The job market is doing better. It's also not doing nearly well enough.

The Labor Department reported today that nonfarm employers added an estimated 236,000 jobs in February. That brings the three-month average to about 191,000, enough to accommodate new entrants to the labor force and even bring down unemployment. Appropriately, the unemployment rate slipped from 7.9 percent to 7.7 percent, its lowest point since early 2009.

What matters for the economy's longer-term potential, though, is what share of its population is actually working. The unemployment rate counts only those people who say they've been looking for a job. By contrast, the employment-to-population ratio -- which counts everyone over 15, out of prison and not on active military duty -- has held steady for the past three months at 58.6 percent, compared with an average of 63.3 percent in the 10 years leading up to the 2008 recession.

Why are so few people working? Some of the decline can be attributed to the aging of the U.S. population. More important is the damage done by the recession and painfully slow recovery. As of February, about 4.8 million unemployed people -- or 3.1 percent of the labor force -- had been looking for work for more than six months. That's down from a peak of 4.3 percent in mid-2010, but still much higher than in any recovery on records going back to 1947.

The longer unemployment lasts, the more people lose their skills and ultimately their motivation to look for work. As of February, an estimated 6.8 million people were out of the labor force even though they wanted a job. That's 2.8 percent of the civilian non-institutional population, up from 2.5 percent at the trough of the recession in mid-2009.

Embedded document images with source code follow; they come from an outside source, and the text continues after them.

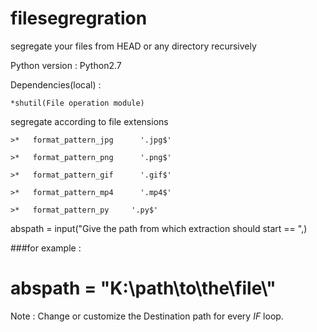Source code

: # filesegregration

segregate your files from HEAD or any directory recursively 


Python version : Python2.7

Dependencies(local) : 

    *shutil(File operation module)



segregate according to file extensions

    >*   format_pattern_jpg 	 '.jpg$'

    >*   format_pattern_png 	 '.png$'
    
    >*   format_pattern_gif 	 '.gif$'
    
    >*   format_pattern_mp4 	 '.mp4$'
    
    >*   format_pattern_py 	   '.py$'


abspath = input("Give the path from which extraction should   start == ",)

###for example :

# abspath =  "K:\\path\\to\\the\\file\\"


Note : Change or customize the Destination path for every _IF_ loop.

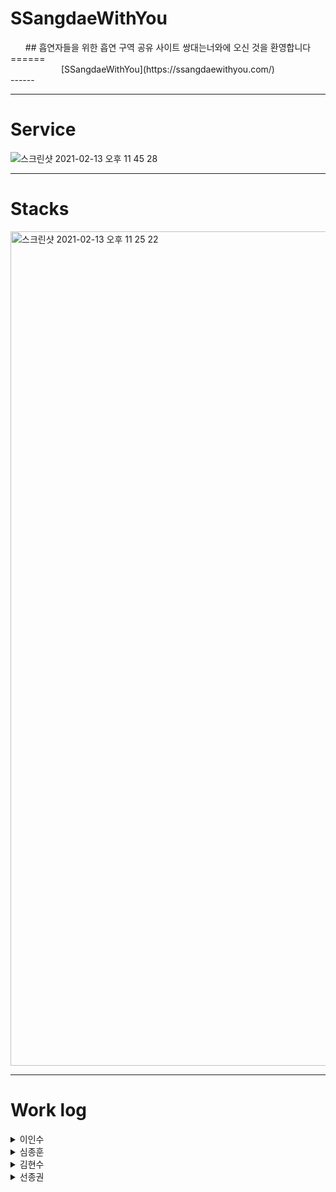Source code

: # SSangdaeWithYou

<center> ## 흡연자들을 위한 흡연 구역 공유 사이트 쌍대는너와에 오신 것을 환영합니다 </center>
======
<br>
<center> [SSangdaeWithYou](https://ssangdaewithyou.com/) </center>
------


<hr>

# Service

![스크린샷 2021-02-13 오후 11 45 28](https://user-images.githubusercontent.com/71421672/107852715-a685e380-6e55-11eb-8774-e9e68a122fc3.png)


<hr>

# Stacks
<img width="1335" alt="스크린샷 2021-02-13 오후 11 25 22" src="https://user-images.githubusercontent.com/71421672/107852243-ffa04800-6e52-11eb-81fe-c481893ff50e.png">

<hr>

# Work log


<details>
<summary>이인수</summary>
<div markdown="1">
- Front-end
  
</div>
</details>

<details>
  <summary>심종훈</summary>
<div markdown="1">
- Front-end
  
</div>
</details>

<details>
<summary>김현수</summary>
<div markdown="1">
- Back-end
  
</div>
</details>
<details>
<summary>선종권</summary>
<div markdown="1">
- Back-end
  
</div>
</details>
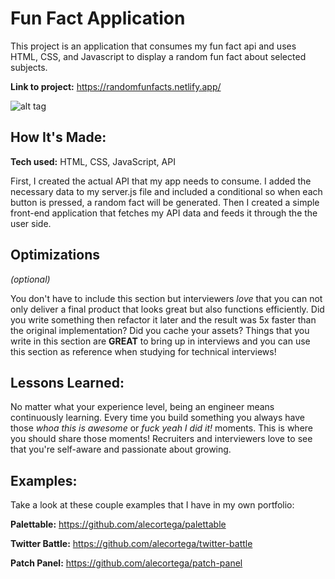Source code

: # Fun Fact Application

This project is an application that consumes my fun fact api and uses HTML, CSS, and Javascript to display a random fun fact about selected subjects.

**Link to project:** https://randomfunfacts.netlify.app/

![alt tag](https://www.canva.com/design/DAFMC5vEdIc/view)

## How It's Made:

**Tech used:** HTML, CSS, JavaScript, API

First, I created the actual API that my app needs to consume. I added the necessary data to my server.js file and included a conditional so when each button is pressed, a random fact will be generated. Then I created a simple front-end application that fetches my API data and feeds it through the the user side.

## Optimizations

_(optional)_

You don't have to include this section but interviewers _love_ that you can not only deliver a final product that looks great but also functions efficiently. Did you write something then refactor it later and the result was 5x faster than the original implementation? Did you cache your assets? Things that you write in this section are **GREAT** to bring up in interviews and you can use this section as reference when studying for technical interviews!

## Lessons Learned:

No matter what your experience level, being an engineer means continuously learning. Every time you build something you always have those _whoa this is awesome_ or _fuck yeah I did it!_ moments. This is where you should share those moments! Recruiters and interviewers love to see that you're self-aware and passionate about growing.

## Examples:

Take a look at these couple examples that I have in my own portfolio:

**Palettable:** https://github.com/alecortega/palettable

**Twitter Battle:** https://github.com/alecortega/twitter-battle

**Patch Panel:** https://github.com/alecortega/patch-panel
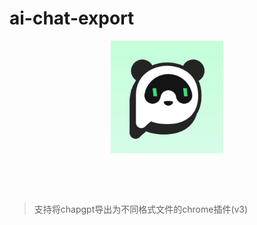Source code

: # ai-chat-export
<p align="center">
    <a href="#" target="_blank" rel="noopener noreferrer">
        <img width="180" src="./public/icon.png" alt="logo">
    </a>
</p>
<br/>
<p align="center">
</p>
<br/>

> 支持将chapgpt导出为不同格式文件的chrome插件(v3)


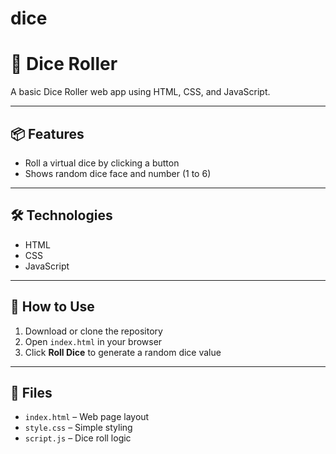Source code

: # dice
# 🎲 Dice Roller

A basic Dice Roller web app using HTML, CSS, and JavaScript.

---

## 📦 Features

- Roll a virtual dice by clicking a button
- Shows random dice face and number (1 to 6)

---

## 🛠️ Technologies

- HTML
- CSS
- JavaScript

---

## 🚀 How to Use

1. Download or clone the repository
2. Open `index.html` in your browser
3. Click **Roll Dice** to generate a random dice value

---

## 📁 Files

- `index.html` – Web page layout
- `style.css` – Simple styling
- `script.js` – Dice roll logic
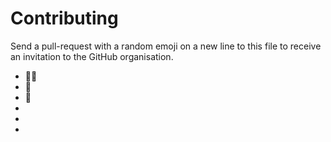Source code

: # Contributing

Send a pull-request with a random emoji on a new line to this file to receive an invitation to the GitHub organisation.

- 🏴‍☠️
- 👑
- 🧪
-  
-  
-
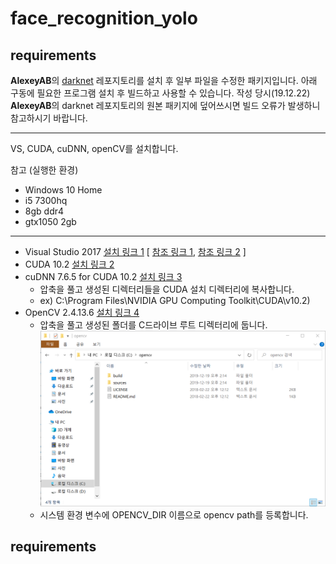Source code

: # face_recognition_yolo

## requirements

**AlexeyAB**의 [darknet] 레포지토리를 설치 후 일부 파일을 수정한 패키지입니다. 아래 구동에 필요한 프로그램 설치 후 빌드하고 사용할 수 있습니다.
작성 당시(19.12.22) **AlexeyAB**의 darknet 레포지토리의 원본 패키지에 덮어쓰시면 빌드 오류가 발생하니 참고하시기 바랍니다.
*******************************************************************************
VS, CUDA, cuDNN, openCV를 설치합니다.

참고 (실행한 환경)
  - Windows 10 Home
  - i5 7300hq
  - 8gb ddr4
  - gtx1050 2gb
_________________________________________________________________________________
  - Visual Studio 2017 [설치 링크 1] [ [참조 링크 1],  [참조 링크 2] ]
  - CUDA 10.2  [설치 링크 2]
  - cuDNN 7.6.5 for CUDA 10.2  [설치 링크 3] 
    - 압축을 풀고 생성된 디렉터리들을 CUDA 설치 디렉터리에 복사합니다. 
    - ex) C:\Program Files\NVIDIA GPU Computing Toolkit\CUDA\v10.2)
  - OpenCV 2.4.13.6 [설치 링크 4]
    - 압축을 풀고 생성된 폴더를 C드라이브 루트 디렉터리에 둡니다. 
    ![a.png](./image/a.png)
    - 시스템 환경 변수에 OPENCV_DIR 이름으로 opencv path를 등록합니다.
  
[darknet]: https://github.com/AlexeyAB/darknet/
[설치 링크 1]: https://docs.microsoft.com/ko-kr/visualstudio/releasenotes/vs2017-relnotes
[설치 링크 2]: https://developer.nvidia.com/cuda-downloads
[설치 링크 3]: https://developer.nvidia.com/rdp/form/cudnn-download-survey
[설치 링크 4]: https://opencv.org/releases/

[참조 링크 1]: https://murra.tistory.com/100
[참조 링크 2]: https://todaybbs.tistory.com/2


## requirements
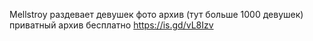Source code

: Mellstroy раздевает девушек фото архив (тут больше 1000 девушек) приватный архив бесплатно
https://is.gd/vL8Izv
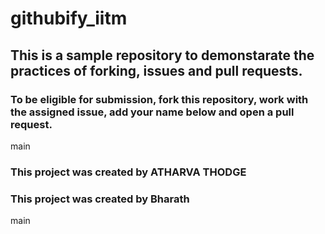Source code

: # githubify_iitm

## This is a sample repository to demonstarate the practices of forking, issues and pull requests.

### To be eligible for submission, fork this repository, work with the assigned issue, add your name below and open a pull request.

 main
### This project was created by ATHARVA THODGE

### This project was created by Bharath
main
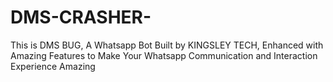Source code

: # DMS-CRASHER-
This is DMS BUG, A Whatsapp Bot Built by KINGSLEY TECH, Enhanced with Amazing Features to Make Your Whatsapp Communication and Interaction Experience Amazing
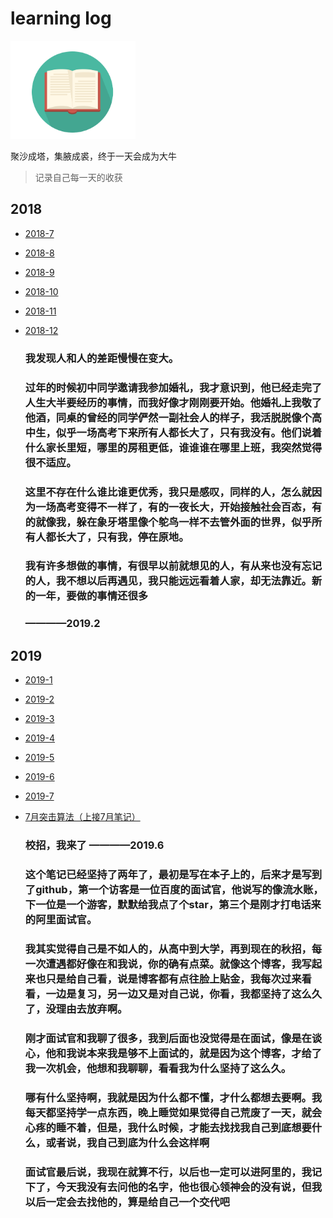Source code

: learning log
======================================
<div align="left">
    <img src="img/github/1.png" width="200px">
</div>


聚沙成塔，集腋成裘，终于一天会成为大牛

>记录自己每一天的收获

## 2018

* [2018-7](https://github.com/1810824959/notes/blob/master/2018-7.md)

* [2018-8](https://github.com/1810824959/notes/blob/master/2018-8.md)

* [2018-9](https://github.com/1810824959/notes/blob/master/2018-9.md)

* [2018-10](https://github.com/1810824959/notes/blob/master/2018-10.md)

* [2018-11](https://github.com/1810824959/notes/blob/master/2018-11.md)

* [2018-12](https://github.com/1810824959/notes/blob/master/2018-12.md)

	### 我发现人和人的差距慢慢在变大。
	### 过年的时候初中同学邀请我参加婚礼，我才意识到，他已经走完了人生大半要经历的事情，而我好像才刚刚要开始。他婚礼上我敬了他酒，同桌的曾经的同学俨然一副社会人的样子，我活脱脱像个高中生，似乎一场高考下来所有人都长大了，只有我没有。他们说着什么家长里短，哪里的房租更低，谁谁谁在哪里上班，我突然觉得很不适应。
	### 这里不存在什么谁比谁更优秀，我只是感叹，同样的人，怎么就因为一场高考变得不一样了，有的一夜长大，开始接触社会百态，有的就像我，躲在象牙塔里像个鸵鸟一样不去管外面的世界，似乎所有人都长大了，只有我，停在原地。
	### 我有许多想做的事情，有很早以前就想见的人，有从来也没有忘记的人，我不想以后再遇见，我只能远远看着人家，却无法靠近。新的一年，要做的事情还很多
	### ————2019.2

## 2019

* [2019-1](https://github.com/1810824959/notes/blob/master/2019-1.md)

* [2019-2](https://github.com/1810824959/notes/blob/master/2019-2.md)

* [2019-3](https://github.com/1810824959/notes/blob/master/2019-3.md)

* [2019-4](https://github.com/1810824959/notes/blob/master/2019-4.md)

* [2019-5](https://github.com/1810824959/notes/blob/master/2019-5.md)

* [2019-6](https://github.com/1810824959/notes/blob/master/2019-6.md)

* [2019-7](https://github.com/1810824959/notes/blob/master/2019-7.md)   
* [7月突击算法（上接7月笔记）](https://github.com/1810824959/notes/blob/master/算法.md)

 	### 校招，我来了         ————2019.6

	### 这个笔记已经坚持了两年了，最初是写在本子上的，后来才是写到了github，第一个访客是一位百度的面试官，他说写的像流水账，下一位是一个游客，默默给我点了个star，第三个是刚才打电话来的阿里面试官。

	### 我其实觉得自己是不如人的，从高中到大学，再到现在的秋招，每一次遭遇都好像在和我说，你的确有点菜。就像这个博客，我写起来也只是给自己看，说是博客都有点往脸上贴金，我每次过来看看，一边是复习，另一边又是对自己说，你看，我都坚持了这么久了，没理由去放弃啊。

	### 刚才面试官和我聊了很多，我到后面也没觉得是在面试，像是在谈心，他和我说本来我是够不上面试的，就是因为这个博客，才给了我一次机会，他想和我聊聊，看看我为什么坚持了这么久。

	### 哪有什么坚持啊，我就是因为什么都不懂，才什么都想去要啊。我每天都坚持学一点东西，晚上睡觉如果觉得自己荒废了一天，就会心疼的睡不着，但是，我什么时候，才能去找找我自己到底想要什么，或者说，我自己到底为什么会这样啊

	### 面试官最后说，我现在就算不行，以后也一定可以进阿里的，我记下了，今天我没有去问他的名字，他也很心领神会的没有说，但我以后一定会去找他的，算是给自己一个交代吧
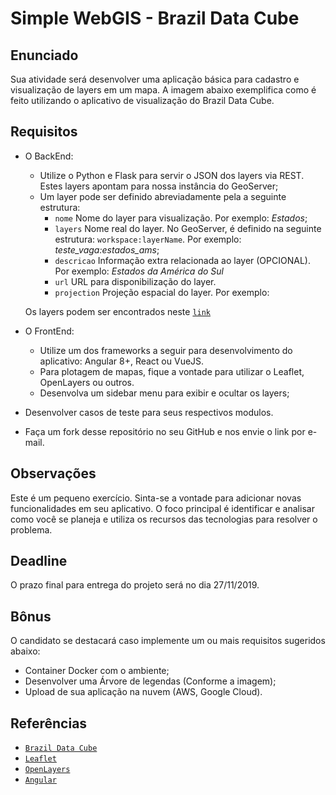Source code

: # Simple WebGIS - Brazil Data Cube

## Enunciado

Sua atividade será desenvolver uma aplicação básica para cadastro e visualização de layers em um mapa. A imagem abaixo exemplifica como é feito utilizando o aplicativo de visualização do Brazil Data Cube.

## Requisitos

- O BackEnd:
  - Utilize o Python e Flask para servir o JSON dos layers via REST. Estes layers apontam para nossa instância do GeoServer;
  - Um layer pode ser definido abreviadamente pela a seguinte estrutura:
    * `nome` Nome do layer para visualização. Por exemplo: *Estados*;
    * `layers` Nome real do layer. No GeoServer, é definido na seguinte estrutura: `workspace:layerName`. Por exemplo: *teste_vaga:estados_ams*;
    * `descricao` Informação extra relacionada ao layer (OPCIONAL). Por exemplo: *Estados da América do Sul*
    * `url` URL para disponibilização do layer.
    * `projection` Projeção espacial do layer. Por exemplo:

   Os layers podem ser encontrados neste [`link`](https://github.com/brazil-data-cube/test-dev/blob/master/layers.json)

- O FrontEnd:
  - Utilize um dos frameworks a seguir para desenvolvimento do aplicativo: Angular 8+, React ou VueJS.
  - Para plotagem de mapas, fique a vontade para utilizar o Leaflet, OpenLayers ou outros.
  - Desenvolva um sidebar menu para exibir e ocultar os layers;

- Desenvolver casos de teste para seus respectivos modulos.

- Faça um fork desse repositório no seu GitHub e nos envie o link por e-mail.

## Observações

Este é um pequeno exercício. Sinta-se a vontade para adicionar novas funcionalidades em seu aplicativo. O foco principal é identificar e analisar como você se planeja e utiliza os recursos das tecnologias para resolver o problema.

## Deadline

O prazo final para entrega do projeto será no dia 27/11/2019.

## Bônus

O candidato se destacará caso implemente um ou mais requisitos sugeridos abaixo:

- Container Docker com o ambiente;
- Desenvolver uma Árvore de legendas (Conforme a imagem);
- Upload de sua aplicação na nuvem (AWS, Google Cloud).

## Referências

- [`Brazil Data Cube`](http://www.brazildatacube.org)
- [`Leaflet`](https://leafletjs.com/)
- [`OpenLayers`](https://openlayers.org/)
- [`Angular`](https://angular.io/)
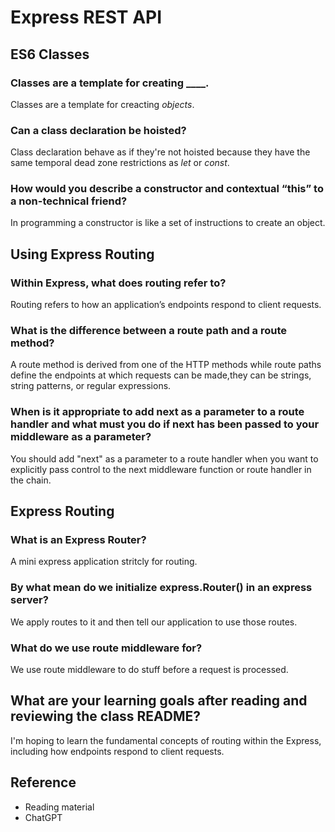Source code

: # Express REST API

## ES6 Classes

### Classes are a template for creating ____.

Classes are a template for creacting *objects*.

### Can a class declaration be hoisted?

Class declaration behave as if they're not hoisted because they have the same temporal dead zone restrictions as *let* or *const*.

### How would you describe a constructor and contextual “this” to a non-technical friend?

In programming a constructor is like a set of instructions to create an object.

## Using Express Routing

### Within Express, what does routing refer to?

Routing refers to how an application’s endpoints respond to client requests.

### What is the difference between a route path and a route method?

A route method is derived from one of the HTTP methods while route paths define the endpoints at which requests can be made,they can be strings, string patterns, or regular expressions.

### When is it appropriate to add next as a parameter to a route handler and what must you do if next has been passed to your middleware as a parameter?

You should add "next" as a parameter to a route handler when you want to explicitly pass control to the next middleware function or route handler in the chain.

## Express Routing

### What is an Express Router?

A mini express application stritcly for routing.

### By what mean do we initialize express.Router() in an express server?

We apply routes to it and then tell our application to use those routes.

### What do we use route middleware for?

We use route middleware to do stuff before a request is processed.

## What are your learning goals after reading and reviewing the class README?

I'm hoping to learn the fundamental concepts of routing within the Express, including how endpoints respond to client requests.

## Reference

- Reading material
- ChatGPT
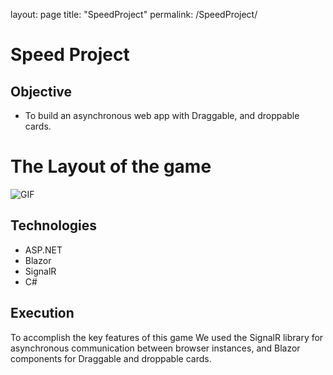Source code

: layout: page
title: "SpeedProject"
permalink: /SpeedProject/

# Speed Project

## Objective
- To build an asynchronous web app with Draggable, and droppable cards.

# The Layout of the game
![GIF](speedgif2.gif)


## Technologies
- ASP.NET
- Blazor 
- SignalR
- C#

## Execution
To accomplish the key features of this game We used the SignalR library for asynchronous communication between browser instances, and Blazor components for Draggable and droppable cards.

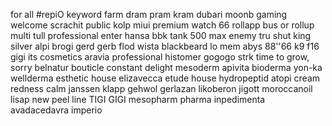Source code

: for all #repiO keyword
farm dram pram kram
dubari moonb gaming
welcome scrachit
public kolp
miui premium
watch 66
rollapp bus
or rollup
multi tull professional
enter hansa bbk
tank 500 max
enemy
tru shut king silver
alpi brogi
gerd gerb
flod wista blackbeard lo
mem
abys
88''66
k9
f16
gigi its cosmetics
aravia professional
histomer
gogogo strk
time to grow, sorry
belnatur
bouticle
constant delight
mesoderm
apivita
bioderma
yon-ka
wellderma
esthetic house
elizavecca
etude house
hydropeptid
atopi cream redness calm
janssen
klapp
gehwol gerlazan
likoberon
jigott
moroccanoil
lisap
new peel line
TIGI GIGI
mesopharm pharma
inpedimenta avadacedavra imperio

Getting those people back into jobs, as opposed to letting them drop out permanently, is crucial to bringing the economy back to health. Instead, Congress and the administration of President Barack Obama are subjecting the country to blunt and immediate spending cuts that, according to the Congressional Budget Office, will put roughly 800,000 more people out of work by the end of this year.

To get its debts under control, the U.S. needs to reduce the longer-term costs of entitlement programs such as Medicare and Social Security. To achieve the growth needed to facilitate that goal, the government should refrain from strangling the economy now, and instead provide some stimulus. What part of that is hard to understand?